He also accused the Harris campaign of "trying to make a massive political issue" of the incident at Arlington National Cemetery, in the Virginia suburbs of Washington.

"The fact that Kamala Harris wants to make that an issue when she refuses to show up, refuses to even call the families whose children are dead because of her leadership, I think that's something that justifies a little bit of frustration, and I certainly showed that today," Vance said. 

In a statement Monday, Harris marked the third anniversary of the attack at Abbey Gate by saying her "heart breaks" for the pain and loss experienced by the victims' families.

"I will fulfill our sacred obligation to care for our troops and their families and I will always honor their service and sacrifice," she said, adding, "President Biden made the courageous and right decision to end America’s longest war."

The U.S. withdrew from Afghanistan in 2021, roughly 20 years after it invaded under President George W. Bush.

The Biden administration and Congress have conducted multiple investigations into the U.S. withdrawal and the attack that occurred at Abbey Gate as service members were helping people evacuate from the country.

In a report last year, the White House, for example, largely blamed the Trump administration for the chaotic pullout.

The former U.S. commander who oversaw the withdrawal testified at a congressional hearing this year that he alone bears responsibility for the deaths of the 13 American service members at Kabul’s airport.

Some relatives of the service members have voiced frustration with the Biden administration for not providing all of the answers they want.

At the hearing this year, retired Army Gen.
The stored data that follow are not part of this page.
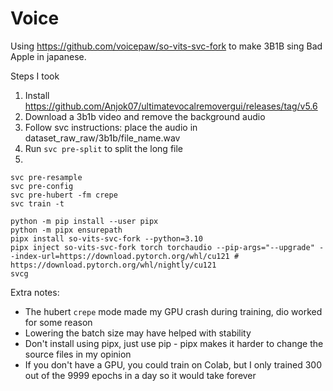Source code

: # Voice

Using https://github.com/voicepaw/so-vits-svc-fork to make 3B1B sing
Bad Apple in japanese.

Steps I took

1. Install https://github.com/Anjok07/ultimatevocalremovergui/releases/tag/v5.6
2. Download a 3b1b video and remove the background audio
3. Follow svc instructions: place the audio in dataset_raw_raw/3b1b/file_name.wav
4. Run `svc pre-split` to split the long file
5. 
```
svc pre-resample
svc pre-config
svc pre-hubert -fm crepe
svc train -t
```

```
python -m pip install --user pipx
python -m pipx ensurepath
pipx install so-vits-svc-fork --python=3.10
pipx inject so-vits-svc-fork torch torchaudio --pip-args="--upgrade" --index-url=https://download.pytorch.org/whl/cu121 # https://download.pytorch.org/whl/nightly/cu121
svcg
```

Extra notes:
  - The hubert `crepe` mode made my GPU crash during training, dio worked for some reason
  - Lowering the batch size may have helped with stability
  - Don't install using pipx, just use pip - pipx makes it harder to change the source files in my opinion
  - If you don't have a GPU, you could train on Colab, but I only trained 300 out of the 9999 epochs in a day so it would take forever
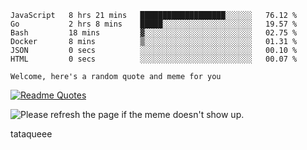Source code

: <!--START_SECTION:waka-->

```text
JavaScript   8 hrs 21 mins   ███████████████████░░░░░░   76.12 %
Go           2 hrs 8 mins    █████░░░░░░░░░░░░░░░░░░░░   19.57 %
Bash         18 mins         ▓░░░░░░░░░░░░░░░░░░░░░░░░   02.75 %
Docker       8 mins          ▒░░░░░░░░░░░░░░░░░░░░░░░░   01.31 %
JSON         0 secs          ░░░░░░░░░░░░░░░░░░░░░░░░░   00.10 %
HTML         0 secs          ░░░░░░░░░░░░░░░░░░░░░░░░░   00.07 %
```

<!--END_SECTION:waka-->

`Welcome, here's a random quote and meme for you`

[![Readme Quotes](https://quotes-github-readme.vercel.app/api?type=horizontal&theme=catppuccin)](https://github.com/piyushsuthar/github-readme-quotes)

<img src='https://user-images.githubusercontent.com/88014435/172651369-4de96835-d6c3-4804-9d49-780e5b4ff258.png' title="Meme" alt="Please refresh the page if the meme doesn't show up.">

tataqueee

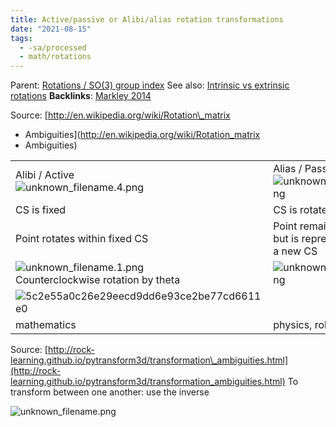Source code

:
 ```yaml
---
title: Active/passive or Alibi/alias rotation transformations
date: "2021-08-15"
tags:
  - -sa/processed
  - math/rotations
---
```


Parent: [Rotations / SO(3) group index](rotations-_-so(3)-group-index.md)
See also: [Intrinsic vs extrinsic rotations](intrinsic-vs-extrinsic-rotations.md)
**Backlinks**: [Markley 2014](markley-2014.md)

Source: [http://en.wikipedia.org/wiki/Rotation\_matrix
- Ambiguities](http://en.wikipedia.org/wiki/Rotation_matrix
- Ambiguities)

|     |     |
| --- | --- |
| Alibi / Active<br>![unknown_filename.4.png](./_resources/Active_passive_or_Alibi_alias_rotation_transformations.resources/unknown_filename.4.png) | Alias / Passive<br>![unknown_filename.3.png](./_resources/Active_passive_or_Alibi_alias_rotation_transformations.resources/unknown_filename.3.png) |
| CS is fixed | CS is rotated |
| Point rotates within fixed CS | Point remains stationary but is represented within a new CS |
| ![unknown_filename.1.png](./_resources/Active_passive_or_Alibi_alias_rotation_transformations.resources/unknown_filename.1.png)<br>Counterclockwise rotation by theta | ![unknown_filename.2.png](./_resources/Active_passive_or_Alibi_alias_rotation_transformations.resources/unknown_filename.2.png) |
| ![5c2e55a0c26e29eecd9dd6e93ce2be77cd6611e0](http://wikimedia.org/api/rest_v1/media/math/render/svg/5c2e55a0c26e29eecd9dd6e93ce2be77cd6611e0) |     |
| mathematics | physics, robotics |

Source: [http://rock-learning.github.io/pytransform3d/transformation\_ambiguities.html](http://rock-learning.github.io/pytransform3d/transformation_ambiguities.html)
To transform between one another: use the inverse 

![unknown_filename.png](./_resources/Active_passive_or_Alibi_alias_rotation_transformations.resources/unknown_filename.png)

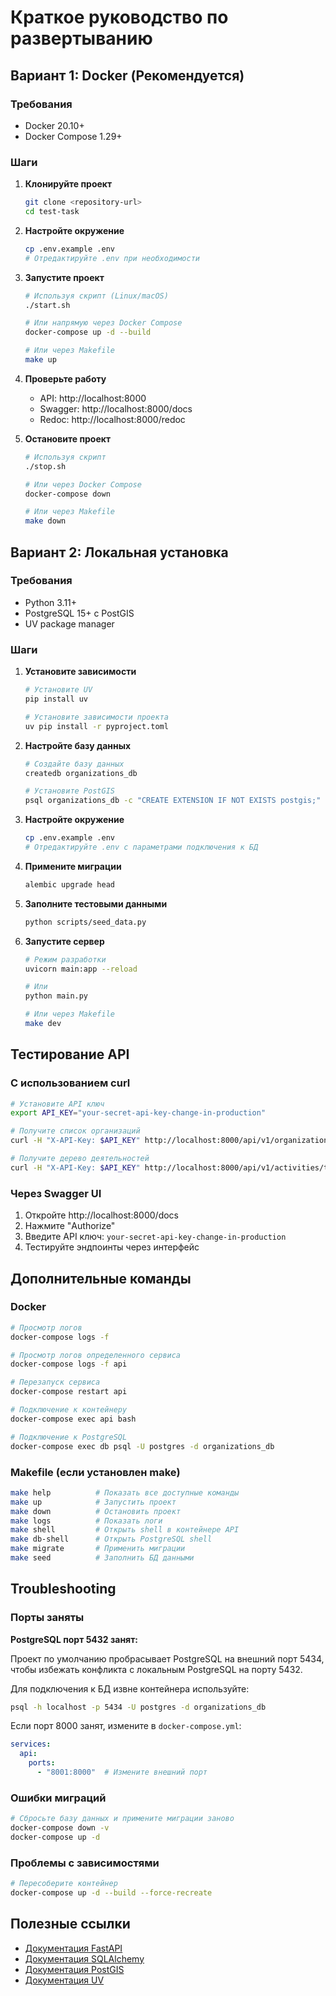 # Краткое руководство по развертыванию

## Вариант 1: Docker (Рекомендуется)

### Требования
- Docker 20.10+
- Docker Compose 1.29+

### Шаги

1. **Клонируйте проект**
   ```bash
   git clone <repository-url>
   cd test-task
   ```

2. **Настройте окружение**
   ```bash
   cp .env.example .env
   # Отредактируйте .env при необходимости
   ```

3. **Запустите проект**
   ```bash
   # Используя скрипт (Linux/macOS)
   ./start.sh
   
   # Или напрямую через Docker Compose
   docker-compose up -d --build
   
   # Или через Makefile
   make up
   ```

4. **Проверьте работу**
   - API: http://localhost:8000
   - Swagger: http://localhost:8000/docs
   - Redoc: http://localhost:8000/redoc

5. **Остановите проект**
   ```bash
   # Используя скрипт
   ./stop.sh
   
   # Или через Docker Compose
   docker-compose down
   
   # Или через Makefile
   make down
   ```

## Вариант 2: Локальная установка

### Требования
- Python 3.11+
- PostgreSQL 15+ с PostGIS
- UV package manager

### Шаги

1. **Установите зависимости**
   ```bash
   # Установите UV
   pip install uv
   
   # Установите зависимости проекта
   uv pip install -r pyproject.toml
   ```

2. **Настройте базу данных**
   ```bash
   # Создайте базу данных
   createdb organizations_db
   
   # Установите PostGIS
   psql organizations_db -c "CREATE EXTENSION IF NOT EXISTS postgis;"
   ```

3. **Настройте окружение**
   ```bash
   cp .env.example .env
   # Отредактируйте .env с параметрами подключения к БД
   ```

4. **Примените миграции**
   ```bash
   alembic upgrade head
   ```

5. **Заполните тестовыми данными**
   ```bash
   python scripts/seed_data.py
   ```

6. **Запустите сервер**
   ```bash
   # Режим разработки
   uvicorn main:app --reload
   
   # Или
   python main.py
   
   # Или через Makefile
   make dev
   ```

## Тестирование API

### С использованием curl

```bash
# Установите API ключ
export API_KEY="your-secret-api-key-change-in-production"

# Получите список организаций
curl -H "X-API-Key: $API_KEY" http://localhost:8000/api/v1/organizations/

# Получите дерево деятельностей
curl -H "X-API-Key: $API_KEY" http://localhost:8000/api/v1/activities/tree
```

### Через Swagger UI

1. Откройте http://localhost:8000/docs
2. Нажмите "Authorize"
3. Введите API ключ: `your-secret-api-key-change-in-production`
4. Тестируйте эндпоинты через интерфейс

## Дополнительные команды

### Docker

```bash
# Просмотр логов
docker-compose logs -f

# Просмотр логов определенного сервиса
docker-compose logs -f api

# Перезапуск сервиса
docker-compose restart api

# Подключение к контейнеру
docker-compose exec api bash

# Подключение к PostgreSQL
docker-compose exec db psql -U postgres -d organizations_db
```

### Makefile (если установлен make)

```bash
make help          # Показать все доступные команды
make up            # Запустить проект
make down          # Остановить проект
make logs          # Показать логи
make shell         # Открыть shell в контейнере API
make db-shell      # Открыть PostgreSQL shell
make migrate       # Применить миграции
make seed          # Заполнить БД данными
```

## Troubleshooting

### Порты заняты

**PostgreSQL порт 5432 занят:**

Проект по умолчанию пробрасывает PostgreSQL на внешний порт 5434, чтобы избежать конфликта с локальным PostgreSQL на порту 5432.

Для подключения к БД извне контейнера используйте:
```bash
psql -h localhost -p 5434 -U postgres -d organizations_db
```

Если порт 8000 занят, измените в `docker-compose.yml`:

```yaml
services:
  api:
    ports:
      - "8001:8000"  # Измените внешний порт
```

### Ошибки миграций

```bash
# Сбросьте базу данных и примените миграции заново
docker-compose down -v
docker-compose up -d
```

### Проблемы с зависимостями

```bash
# Пересоберите контейнер
docker-compose up -d --build --force-recreate
```

## Полезные ссылки

- [Документация FastAPI](https://fastapi.tiangolo.com/)
- [Документация SQLAlchemy](https://docs.sqlalchemy.org/)
- [Документация PostGIS](https://postgis.net/documentation/)
- [Документация UV](https://github.com/astral-sh/uv)
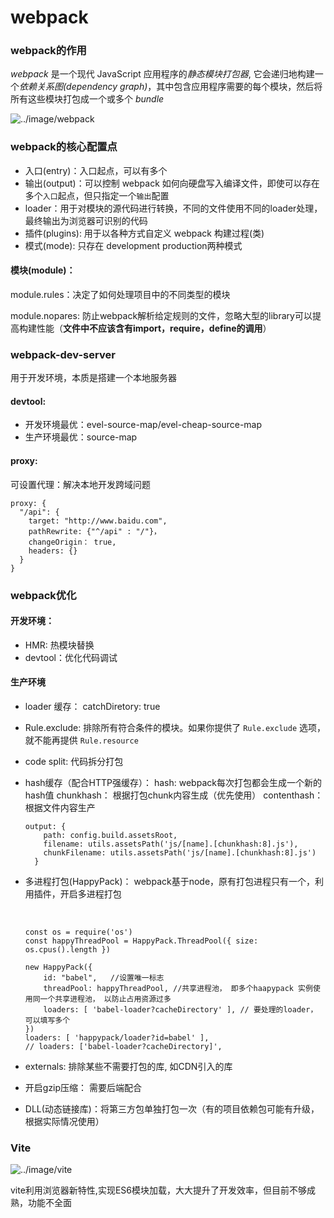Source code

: # webpack

### webpack的作用

*webpack* 是一个现代 JavaScript 应用程序的*静态模块打包器*, 它会递归地构建一个*依赖关系图(dependency graph)*，其中包含应用程序需要的每个模块，然后将所有这些模块打包成一个或多个 *bundle*

![../image/webpack](E:\blog\image\webpack.png)



### webpack的核心配置点

- 入口(entry)：入口起点，可以有多个
- 输出(output)：可以控制 webpack 如何向硬盘写入编译文件，即使可以存在多个`入口`起点，但只指定一个`输出`配置
- loader：用于对模块的源代码进行转换，不同的文件使用不同的loader处理，最终输出为浏览器可识别的代码
- 插件(plugins): 用于以各种方式自定义 webpack 构建过程(类)
- 模式(mode): 只存在 development  production两种模式

#### 模块(module)：

module.rules：决定了如何处理项目中的不同类型的模块

module.nopares: 防止webpack解析给定规则的文件，忽略大型的library可以提高构建性能（**文件中不应该含有import，require，define的调用**）

### webpack-dev-server

用于开发环境，本质是搭建一个本地服务器

#### devtool:  

- 开发环境最优：evel-source-map/evel-cheap-source-map
- 生产环境最优：source-map

#### proxy: 

可设置代理：解决本地开发跨域问题

```
proxy: {
  "/api": {
    target: "http://www.baidu.com",
    pathRewrite: {"^/api" : "/"}，
    changeOrigin： true,
    headers: {}
  }
}
```



### webpack优化

#### 开发环境：

- HMR:  热模块替换
- devtool：优化代码调试

#### 生产环境

- loader 缓存： catchDiretory: true

- Rule.exclude:  排除所有符合条件的模块。如果你提供了 `Rule.exclude` 选项，就不能再提供 `Rule.resource`

- code split:  代码拆分打包

- hash缓存（配合HTTP强缓存）： 
  hash: webpack每次打包都会生成一个新的hash值
  chunkhash： 根据打包chunk内容生成（优先使用）
  contenthash： 根据文件内容生产

  ```
  output: {
      path: config.build.assetsRoot,
      filename: utils.assetsPath('js/[name].[chunkhash:8].js'),
      chunkFilename: utils.assetsPath('js/[name].[chunkhash:8].js')
    }
  ```

  

- 多进程打包(HappyPack)： webpack基于node，原有打包进程只有一个，利用插件，开启多进程打包

  ​    

  ```
  const os = require('os')
  const happyThreadPool = HappyPack.ThreadPool({ size: os.cpus().length })
  
  new HappyPack({
      id: "babel",   //设置唯一标志
      threadPool: happyThreadPool, //共享进程池， 即多个haapypack 实例使用同一个共享进程池， 以防止占用资源过多 
      loaders: [ 'babel-loader?cacheDirectory' ], // 要处理的loader， 可以填写多个
  })
  loaders: [ 'happypack/loader?id=babel' ],
  // loaders: ['babel-loader?cacheDirectory]',
  ```

  

- externals: 排除某些不需要打包的库, 如CDN引入的库

- 开启gzip压缩： 需要后端配合

- DLL(动态链接库)：将第三方包单独打包一次（有的项目依赖包可能有升级，根据实际情况使用）

### Vite 

![../image/vite](E:\blog\image\vite.png)

vite利用浏览器新特性,实现ES6模块加载，大大提升了开发效率，但目前不够成熟，功能不全面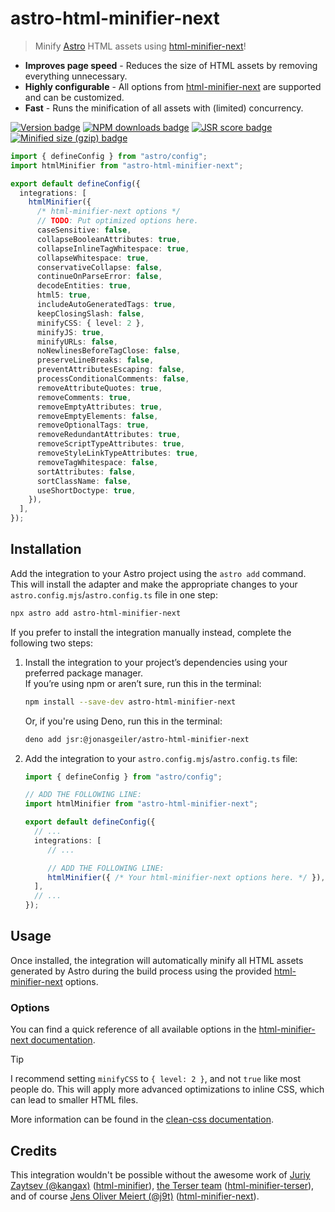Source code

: # astro-html-minifier-next

> Minify [Astro][astro] HTML assets using [html-minifier-next][html-minifier-next]!

- **Improves page speed** - Reduces the size of HTML assets by removing everything unnecessary.
- **Highly configurable** - All options from [html-minifier-next][html-minifier-next] are supported and can be customized.
- **Fast** - Runs the minification of all assets with (limited) concurrency.

[![Version badge](https://img.shields.io/npm/v/astro-html-minifier-next?style=for-the-badge&label=Version&labelColor=2a2d35&color=f2ebf4)][latest-release]
[![NPM downloads badge](https://img.shields.io/npm/d18m/astro-html-minifier-next?style=for-the-badge&label=NPM%20Downloads&labelColor=2a2d35&color=e13fa0&cacheSeconds=86400)][package-on-npm]
[![JSR score badge](https://jsr.io/badges/@jonasgeiler/astro-html-minifier-next/score?style=for-the-badge&label=Score&logoColor=fff&labelColor=2a2d35&color=f2ebf4&cacheSeconds=86400)][package-on-jsr]
[![Minified size (gzip) badge](https://img.shields.io/bundlejs/size/astro-html-minifier-next?style=for-the-badge&labelColor=2a2d35&color=e13fa0&cacheSeconds=86400)][package-on-bundlejs]

```typescript
import { defineConfig } from "astro/config";
import htmlMinifier from "astro-html-minifier-next";

export default defineConfig({
  integrations: [
    htmlMinifier({
      /* html-minifier-next options */
      // TODO: Put optimized options here.
      caseSensitive: false,
      collapseBooleanAttributes: true,
      collapseInlineTagWhitespace: true,
      collapseWhitespace: true,
      conservativeCollapse: false,
      continueOnParseError: false,
      decodeEntities: true,
      html5: true,
      includeAutoGeneratedTags: true,
      keepClosingSlash: false,
      minifyCSS: { level: 2 },
      minifyJS: true,
      minifyURLs: false,
      noNewlinesBeforeTagClose: false,
      preserveLineBreaks: false,
      preventAttributesEscaping: false,
      processConditionalComments: false,
      removeAttributeQuotes: true,
      removeComments: true,
      removeEmptyAttributes: true,
      removeEmptyElements: false,
      removeOptionalTags: true,
      removeRedundantAttributes: true,
      removeScriptTypeAttributes: true,
      removeStyleLinkTypeAttributes: true,
      removeTagWhitespace: false,
      sortAttributes: false,
      sortClassName: false,
      useShortDoctype: true,
    }),
  ],
});
```

## Installation

Add the integration to your Astro project using the `astro add` command.  
This will install the adapter and make the appropriate changes to your
`astro.config.mjs`/`astro.config.ts` file in one step:
```bash
npx astro add astro-html-minifier-next
```
If you prefer to install the integration manually instead, complete the
following two steps:
1. Install the integration to your project’s dependencies using your preferred
   package manager.  
   If you’re using npm or aren’t sure, run this in the terminal:
   ```bash
   npm install --save-dev astro-html-minifier-next
   ```
   Or, if you're using Deno, run this in the terminal:
   ```bash
   deno add jsr:@jonasgeiler/astro-html-minifier-next
   ```
2. Add the integration to your `astro.config.mjs`/`astro.config.ts` file:
   ```typescript
   import { defineConfig } from "astro/config";
   
   // ADD THE FOLLOWING LINE:
   import htmlMinifier from "astro-html-minifier-next";

   export default defineConfig({
     // ...
     integrations: [
        // ...
   
        // ADD THE FOLLOWING LINE:
        htmlMinifier({ /* Your html-minifier-next options here. */ }),
     ],
     // ...
   });
   ```

## Usage

Once installed, the integration will automatically minify all HTML assets
generated by Astro during the build process using the provided
[html-minifier-next][html-minifier-next] options.

### Options

You can find a quick reference of all available options in the
[html-minifier-next documentation][html-minifier-next-options].

> [!TIP]
> I recommend setting `minifyCSS` to `{ level: 2 }`, and not `true` like
> most people do. This will apply more advanced optimizations to inline CSS,
> which can lead to smaller HTML files.
> 
> More information can be found in the [clean-css documentation][clean-css].

## Credits

This integration wouldn't be possible without the awesome work of
[Juriy Zaytsev (@kangax)][@kangax] ([html-minifier][html-minifier]),
[the Terser team][@terser] ([html-minifier-terser][html-minifier-terser]), and
of course [Jens Oliver Meiert (@j9t)][@j9t] ([html-minifier-next][html-minifier-next]).

[astro]: https://astro.build/
[html-minifier-next]: https://www.npmjs.com/package/html-minifier-next
[html-minifier-next-options]: https://www.npmjs.com/package/html-minifier-next#user-content-options-quick-reference
[latest-release]: https://github.com/jonasgeiler/astro-html-minifier-next/releases/latest
[package-on-bundlejs]: https://bundlejs.com/?q=astro-html-minifier-next
[package-on-jsr]: https://jsr.io/@jonasgeiler/astro-html-minifier-next
[package-on-npm]: https://www.npmjs.com/package/astro-html-minifier-next
[clean-css]: https://www.npmjs.com/package/clean-css
[@kangax]: https://github.com/kangax
[html-minifier]: https://github.com/kangax/html-minifier
[@terser]: https://github.com/terser
[html-minifier-terser]: https://github.com/terser/html-minifier-terser
[@j9t]: https://github.com/j9t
Mark Milley, the former chairman of the Joint Chiefs of Staff, acknowledged that officials were still seeking more information.

Milley said it would take a “considerable length of time” to get those answers, especially because, he said, much of the record is classified.

Rep. Michael McCaul, R-Texas, who chairs the Foreign Affairs Committee, called on White House national security adviser Jake Sullivan in a letter last week to testify about the withdrawal before the GOP-led panel.

“He owes the Gold Star families, veterans, and the American public answers on the disastrous withdrawal,” McCaul wrote Wednesday in a post on X that referred to Sullivan as “one of the chief architects” of the administration’s Afghanistan policy.

Vance, a Marine veteran, has directed much of his criticism on military matters at Minnesota Gov. Tim Walz, the Democratic vice presidential nominee, whom he accused of misrepresenting his military record.

Walz referred in 2018 to his handling of weapons “in war," even though he was never deployed to a combat zone. The Harris campaign this month said he "misspoke."

Walz’s 24 years in the military included serving overseas and supporting forward units. He formally retired from the Minnesota National Guard in 2005.